:: Work to complete ::
Every line below that holds the string "Holm" should be copied.

----- Data

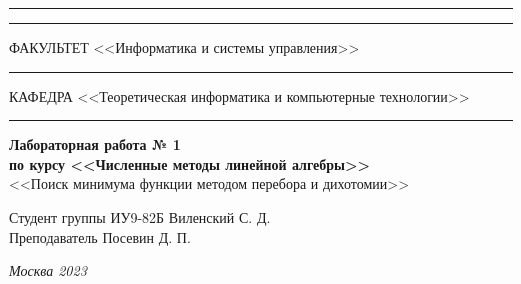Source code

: \documentclass[a4paper, 14pt]{extarticle}
\begin{document}
\begin{titlepage}
\vspace{-25pt}
\hspace{-35pt}\rule{\textwidth}{2.3pt}

\vspace*{-20.3pt}
\hspace{-35pt}\rule{\textwidth}{0.4pt}

\vspace{1.5ex}
\hspace{-35pt} \noindent \small ФАКУЛЬТЕТ\hspace{80pt} <<Информатика и системы управления>>

\vspace*{-16pt}
\hspace{47pt}\rule{0.83\textwidth}{0.4pt}

\vspace{0.5ex}
\hspace{-35pt} \noindent \small КАФЕДРА\hspace{50pt} <<Теоретическая информатика и компьютерные технологии>>

\vspace*{-16pt}
\hspace{30pt}\rule{0.866\textwidth}{0.4pt}
  
\vspace{11em}

\begin{center}
\Large {\bf Лабораторная работа № 1} \\ 
\large {\bf по курсу <<Численные методы линейной алгебры>>} \\
\large <<Поиск минимума функции методом перебора и дихотомии>> 
\end{center}\normalsize

\vspace{8em}


\begin{flushright}
  {Студент группы ИУ9-82Б Виленский С. Д. \hspace*{15pt}\\ 
  \vspace{2ex}
  Преподаватель Посевин Д. П.\hspace*{15pt}}
\end{flushright}

\bigskip

\vfill
 

\begin{center}
\textsl{Москва 2023}
\end{center}
\end{titlepage}
\end{document}
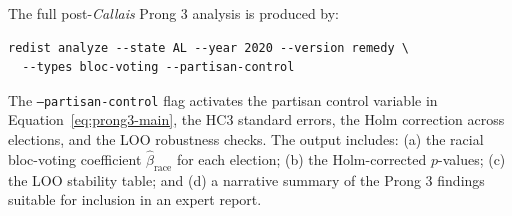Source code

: The full post-\textit{Callais} Prong 3 analysis is produced by:
\begin{verbatim}
redist analyze --state AL --year 2020 --version remedy \
  --types bloc-voting --partisan-control
\end{verbatim}
The \texttt{--partisan-control} flag activates the partisan control variable
in Equation~\ref{eq:prong3-main}, the HC3 standard errors, the Holm correction
across elections, and the LOO robustness checks.  The output includes: (a) the
racial bloc-voting coefficient $\hat{\beta}_{\text{race}}$ for each election;
(b) the Holm-corrected $p$-values; (c) the LOO stability table; and (d) a
narrative summary of the Prong 3 findings suitable for inclusion in an expert
report.

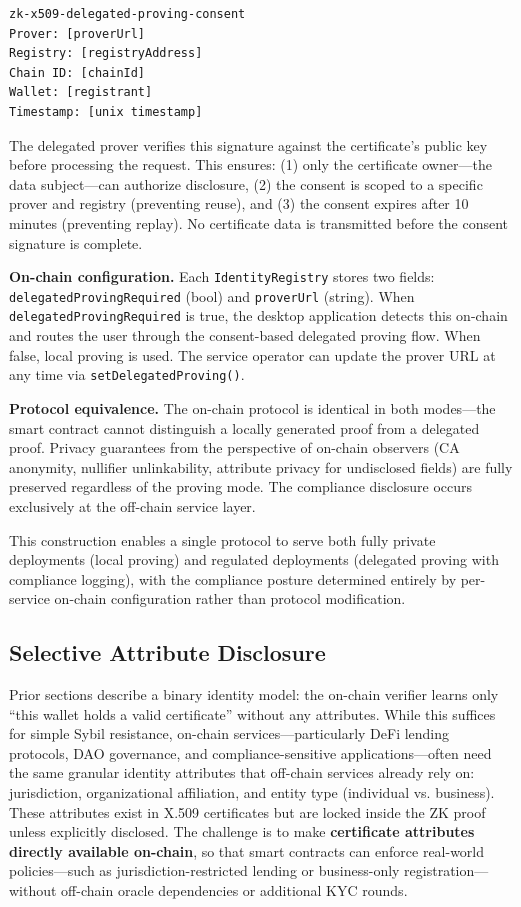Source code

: \documentclass[11pt, a4paper]{article}
\begin{document}
\begin{verbatim}
zk-x509-delegated-proving-consent
Prover: [proverUrl]
Registry: [registryAddress]
Chain ID: [chainId]
Wallet: [registrant]
Timestamp: [unix timestamp]
\end{verbatim}

The delegated prover verifies this signature against the certificate's
public key before processing the request. This ensures: (1) only the
certificate owner---the data subject---can authorize disclosure, (2) the
consent is scoped to a specific prover and registry (preventing reuse),
and (3) the consent expires after 10 minutes (preventing replay). No
certificate data is transmitted before the consent signature is complete.

\textbf{On-chain configuration.} Each \texttt{IdentityRegistry} stores
two fields: \texttt{delegatedProvingRequired} (bool) and
\texttt{proverUrl} (string). When \texttt{delegatedProvingRequired} is
true, the desktop application detects this on-chain and routes the user
through the consent-based delegated proving flow. When false, local
proving is used. The service operator can update the prover URL at any
time via \texttt{setDelegatedProving()}.

\textbf{Protocol equivalence.} The on-chain protocol is identical in
both modes---the smart contract cannot distinguish a locally generated
proof from a delegated proof. Privacy guarantees from the perspective
of on-chain observers (CA anonymity, nullifier unlinkability, attribute
privacy for undisclosed fields) are fully preserved regardless of the
proving mode. The compliance disclosure occurs exclusively at the
off-chain service layer.

This construction enables a single protocol to serve both fully private
deployments (local proving) and regulated deployments (delegated proving
with compliance logging), with the compliance posture determined entirely
by per-service on-chain configuration rather than protocol modification.

\subsection{Selective Attribute
Disclosure}\label{selective-attribute-disclosure}

Prior sections describe a binary identity model: the on-chain verifier
learns only ``this wallet holds a valid certificate'' without any
attributes. While this suffices for simple Sybil resistance,
on-chain services---particularly DeFi lending protocols, DAO governance,
and compliance-sensitive applications---often need the same granular
identity attributes that off-chain services already rely on:
jurisdiction, organizational affiliation, and entity type (individual vs.
business). These attributes exist in X.509 certificates but are locked
inside the ZK proof unless explicitly disclosed.
The challenge is to make \textbf{certificate attributes directly
available on-chain}, so that smart contracts can enforce real-world
policies---such as jurisdiction-restricted lending or business-only
registration---without off-chain oracle dependencies or additional KYC
rounds.
\end{document}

----------

:: Task response ::
in Equation~\ref{eq:prong3-main}, the HC3 standard errors, the Holm correction
(b) the Holm-corrected $p$-values; (c) the LOO stability table; and (d) a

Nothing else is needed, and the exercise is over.